__INFORMATION PROVIDED__.
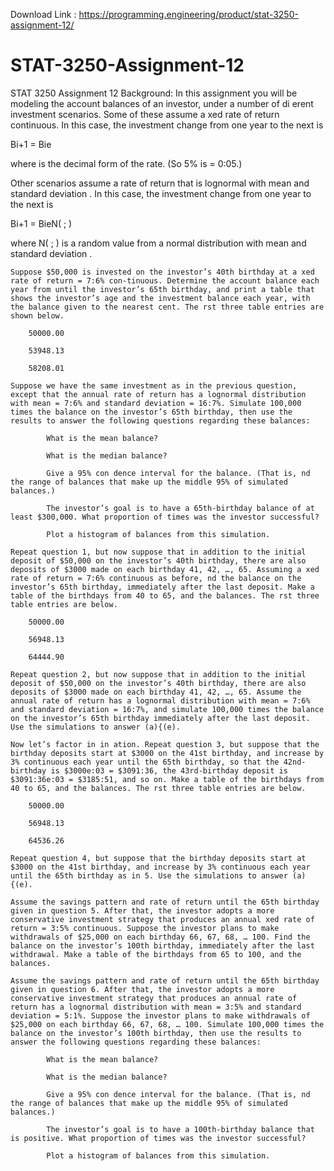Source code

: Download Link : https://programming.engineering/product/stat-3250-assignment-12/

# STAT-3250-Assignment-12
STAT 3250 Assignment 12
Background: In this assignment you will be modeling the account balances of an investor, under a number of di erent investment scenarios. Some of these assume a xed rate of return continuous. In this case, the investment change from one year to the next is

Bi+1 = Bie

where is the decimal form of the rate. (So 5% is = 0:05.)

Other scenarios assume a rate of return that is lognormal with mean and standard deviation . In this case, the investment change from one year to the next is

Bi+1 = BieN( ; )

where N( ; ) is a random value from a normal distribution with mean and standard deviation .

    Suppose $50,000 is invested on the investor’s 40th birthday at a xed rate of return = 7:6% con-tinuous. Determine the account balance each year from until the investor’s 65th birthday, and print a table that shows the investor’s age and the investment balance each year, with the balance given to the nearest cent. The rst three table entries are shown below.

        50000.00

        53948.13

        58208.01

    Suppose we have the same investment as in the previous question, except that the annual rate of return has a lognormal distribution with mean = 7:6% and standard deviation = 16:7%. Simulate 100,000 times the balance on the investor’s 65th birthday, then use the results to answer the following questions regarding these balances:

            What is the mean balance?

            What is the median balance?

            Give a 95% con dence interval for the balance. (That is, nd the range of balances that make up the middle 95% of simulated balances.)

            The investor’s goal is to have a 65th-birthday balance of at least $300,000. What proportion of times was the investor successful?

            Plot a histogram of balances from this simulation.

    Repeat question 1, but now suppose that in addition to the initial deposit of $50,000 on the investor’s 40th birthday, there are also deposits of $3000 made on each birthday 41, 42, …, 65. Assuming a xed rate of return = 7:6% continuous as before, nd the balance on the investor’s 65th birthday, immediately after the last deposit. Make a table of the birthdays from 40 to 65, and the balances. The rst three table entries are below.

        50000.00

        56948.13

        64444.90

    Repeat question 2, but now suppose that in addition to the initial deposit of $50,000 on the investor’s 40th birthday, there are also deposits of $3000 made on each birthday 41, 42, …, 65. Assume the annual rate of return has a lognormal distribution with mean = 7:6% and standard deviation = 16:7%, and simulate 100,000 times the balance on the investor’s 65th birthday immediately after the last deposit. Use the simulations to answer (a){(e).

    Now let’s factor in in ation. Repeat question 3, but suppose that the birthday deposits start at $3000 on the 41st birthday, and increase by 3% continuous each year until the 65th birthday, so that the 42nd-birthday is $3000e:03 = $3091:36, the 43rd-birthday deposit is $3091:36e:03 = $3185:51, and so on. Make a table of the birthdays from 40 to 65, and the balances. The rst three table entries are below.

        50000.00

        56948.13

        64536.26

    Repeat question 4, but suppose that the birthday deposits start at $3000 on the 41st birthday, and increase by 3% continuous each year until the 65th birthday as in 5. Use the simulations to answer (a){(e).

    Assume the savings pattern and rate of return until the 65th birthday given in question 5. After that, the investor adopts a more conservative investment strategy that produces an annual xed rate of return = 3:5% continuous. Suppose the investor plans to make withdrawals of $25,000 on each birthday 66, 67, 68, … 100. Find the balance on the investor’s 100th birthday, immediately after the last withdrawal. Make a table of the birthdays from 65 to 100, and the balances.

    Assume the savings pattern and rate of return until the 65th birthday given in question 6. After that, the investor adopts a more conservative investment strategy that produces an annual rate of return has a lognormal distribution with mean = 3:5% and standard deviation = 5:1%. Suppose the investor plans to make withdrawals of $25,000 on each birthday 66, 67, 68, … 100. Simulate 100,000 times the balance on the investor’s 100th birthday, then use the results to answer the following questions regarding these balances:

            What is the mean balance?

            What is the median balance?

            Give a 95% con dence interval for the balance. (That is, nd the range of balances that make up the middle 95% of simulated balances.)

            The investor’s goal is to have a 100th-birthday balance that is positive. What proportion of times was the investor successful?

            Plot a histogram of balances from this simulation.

==

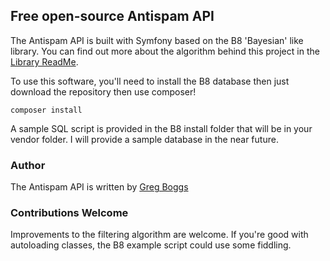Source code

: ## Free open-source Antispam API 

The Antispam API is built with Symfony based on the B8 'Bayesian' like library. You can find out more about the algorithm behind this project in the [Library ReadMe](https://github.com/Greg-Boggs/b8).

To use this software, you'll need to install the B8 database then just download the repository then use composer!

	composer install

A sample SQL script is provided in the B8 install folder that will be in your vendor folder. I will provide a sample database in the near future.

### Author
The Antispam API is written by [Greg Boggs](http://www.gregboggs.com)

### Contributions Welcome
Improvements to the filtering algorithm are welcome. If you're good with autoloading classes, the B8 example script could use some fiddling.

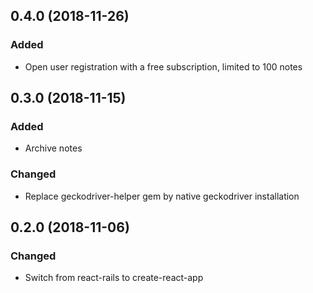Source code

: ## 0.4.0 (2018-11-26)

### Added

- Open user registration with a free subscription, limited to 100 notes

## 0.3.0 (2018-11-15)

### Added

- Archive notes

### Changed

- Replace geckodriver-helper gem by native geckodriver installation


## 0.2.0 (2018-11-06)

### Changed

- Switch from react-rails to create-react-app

---

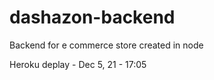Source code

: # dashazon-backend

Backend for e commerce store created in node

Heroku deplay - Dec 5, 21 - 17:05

__WORK ORDER__.
Which lines in the data above hold the word "next"? Return each of them.

__OUTPUT__.
Background: In this assignment you will be modeling the account balances of an investor, under a number of di erent investment scenarios. Some of these assume a xed rate of return continuous. In this case, the investment change from one year to the next is
Other scenarios assume a rate of return that is lognormal with mean and standard deviation . In this case, the investment change from one year to the next is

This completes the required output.